The GP indicates that the appellant has significant deficits with cognitive and emotional functioning in the area of emotional disturbance with the comment: Stress, anxiety and depression secondary to skin problem and fibromyalgia pain. Social isolation. AR: The GP assesses the appellants ability to communicate as good in the areas of speaking, reading, and hearing. The appellants writing ability is assessed as satisfactory. The GP assess the appellants cognitive and emotional functioning as having no impact in the areas of bodily functions, consciousness, impulse control, insight and judgement, motor activity, psychotic symptoms and other neuropsychological problems. The GP assesses minimal impacts on daily functioning in the areas of memory, motivation and language. Moderate impacts on daily functioning are assessed for memory, attention/concentration and executive. The GP writes: anxiety, depression. The GP indicates that the appellant is independent in all social functioning DLA and has marginal functioning in his immediate and extended social networks. SR: The appellant does not indicate that he suffers from a severe mental impairment or mental health condition. He describes his skin condition and fibromyalgia (see below). Severity of physical impairment MR: Under Health History, the GP writes: Chronic Dermatographism Neurodermatitis Urticaria. Chronic daily itchy skin with rash. Secondary flare-ups. Fibromyalgia with chronic daily pain, affecting [illegible] daily living activities. For functional skills, the GP indicates that the appellant can walk 1-2 blocks unaided, climb 2-5 steps unaided, lift 2 to 7 kg. (5 to 15 lbs.), and remain seated 1-2 hours. The GP indicates that the appellant does not require any aids or prostheses. AR: The GP indicates the appellants mobility and physical ability as independent for walking indoors, walking outdoors (takes significantly longer), climbing stairs (takes significantly longer), standing, lifting (periodic assistance from another person, for heavy objects) and carrying and holding (periodic assistance from another person, for heavy objects). The GP provides the comment: Friends need to get firewood for him. SR: The appellant writes: My skin condition, they call it extreme psoriasis is most times almost disabling. The fibromyalgia is very exhausting, sometimes it takes a couple of hours to get mobile. Just fillings this form out is painful to my arms and hands.

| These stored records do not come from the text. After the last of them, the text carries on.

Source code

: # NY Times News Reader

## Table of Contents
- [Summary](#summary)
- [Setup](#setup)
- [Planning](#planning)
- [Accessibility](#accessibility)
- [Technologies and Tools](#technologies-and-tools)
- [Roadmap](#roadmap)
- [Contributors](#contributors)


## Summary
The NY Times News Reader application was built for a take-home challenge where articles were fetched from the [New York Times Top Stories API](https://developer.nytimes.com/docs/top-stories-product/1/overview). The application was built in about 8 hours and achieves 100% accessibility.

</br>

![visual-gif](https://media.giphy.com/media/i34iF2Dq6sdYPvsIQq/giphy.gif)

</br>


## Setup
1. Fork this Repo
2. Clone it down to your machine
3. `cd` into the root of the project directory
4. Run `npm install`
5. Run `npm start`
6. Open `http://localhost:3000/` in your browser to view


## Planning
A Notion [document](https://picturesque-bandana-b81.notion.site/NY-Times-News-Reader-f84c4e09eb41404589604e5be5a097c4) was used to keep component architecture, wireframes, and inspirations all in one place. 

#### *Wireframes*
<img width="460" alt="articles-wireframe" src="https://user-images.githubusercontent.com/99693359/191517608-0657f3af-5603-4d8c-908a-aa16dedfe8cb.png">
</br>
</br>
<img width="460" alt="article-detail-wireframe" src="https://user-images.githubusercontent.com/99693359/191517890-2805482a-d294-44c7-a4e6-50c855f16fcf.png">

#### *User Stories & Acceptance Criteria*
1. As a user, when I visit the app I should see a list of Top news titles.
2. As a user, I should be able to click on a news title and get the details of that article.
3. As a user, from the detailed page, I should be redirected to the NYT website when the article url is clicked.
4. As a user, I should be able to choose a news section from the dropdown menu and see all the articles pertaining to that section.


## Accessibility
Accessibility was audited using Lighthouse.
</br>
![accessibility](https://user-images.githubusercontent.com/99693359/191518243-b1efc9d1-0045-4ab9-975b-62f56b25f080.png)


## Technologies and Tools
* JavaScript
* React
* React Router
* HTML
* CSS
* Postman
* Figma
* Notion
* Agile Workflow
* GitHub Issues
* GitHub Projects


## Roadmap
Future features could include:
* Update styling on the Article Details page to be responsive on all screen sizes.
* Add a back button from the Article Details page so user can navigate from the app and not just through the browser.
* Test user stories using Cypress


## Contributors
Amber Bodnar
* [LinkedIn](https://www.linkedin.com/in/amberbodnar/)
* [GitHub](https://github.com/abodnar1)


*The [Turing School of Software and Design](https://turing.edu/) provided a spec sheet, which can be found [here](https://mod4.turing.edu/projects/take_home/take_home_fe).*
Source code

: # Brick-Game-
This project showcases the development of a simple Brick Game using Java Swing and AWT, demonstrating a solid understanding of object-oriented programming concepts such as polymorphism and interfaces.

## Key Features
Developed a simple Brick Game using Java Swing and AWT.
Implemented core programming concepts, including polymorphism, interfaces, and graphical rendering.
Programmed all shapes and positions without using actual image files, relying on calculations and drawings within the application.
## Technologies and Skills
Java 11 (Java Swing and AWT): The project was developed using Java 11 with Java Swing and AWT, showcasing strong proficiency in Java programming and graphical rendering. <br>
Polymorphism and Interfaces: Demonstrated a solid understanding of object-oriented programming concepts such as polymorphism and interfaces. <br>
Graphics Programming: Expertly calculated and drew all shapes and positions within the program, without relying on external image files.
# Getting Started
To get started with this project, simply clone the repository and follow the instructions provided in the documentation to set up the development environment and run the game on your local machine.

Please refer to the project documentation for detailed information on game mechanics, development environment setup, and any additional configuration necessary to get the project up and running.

Ability to perform DLA General MR: The GP indicates that the appellant has not been prescribed medication that interferes with his ability to perform DLA. AR: The GP indicates that the appellant is independent in all DLA except for carrying purchases home, which requires periodic assistance from another person. The GP provides the additional comment: Fibromyalgia pain. Section 2(1)(a) DLA Prepare own meals AR: The GP indicates that the appellant is independent in all meals activities. Manage personal finances AR: The GP indicates that the appellant is independent in all pay rent and bills activities. Shop for personal needs AR: The GP indicates that the appellant is independent in the following shopping activities: going to and from stores, reading prices and labels, making appropriate choices and paying for purchases. The GP indicates that the appellant requires periodic assistance carrying purchases home and provides the comment: pain. Use public or personal transportation facilities AR: The GP indicates that the appellant is independent in all transportation DLA and provides the comment: difficult, painful and takes longer. Perform housework to maintain the person's place of residence AR: The GP indicates that the appellant is independent with laundry and basic housework (pain). Move about indoors and outdoors MR: The GP indicates that the appellant can walk 1-2 blocks unaided on a flat surface and can climb 2-5 steps unaided. AR: The GP indicates that the appellant is independent with walking indoors and outdoors, climbing stairs and standing. Walking outdoors and climbing stairs take significantly longer. Perform personal hygiene and self-care AR: The GP indicates that the appellant is independent with the personal care DLA of dressing (takes significantly longer, pain), grooming, bathing, toileting, feeding self, and regulating diet and transfers in/out of bed and on/off chair.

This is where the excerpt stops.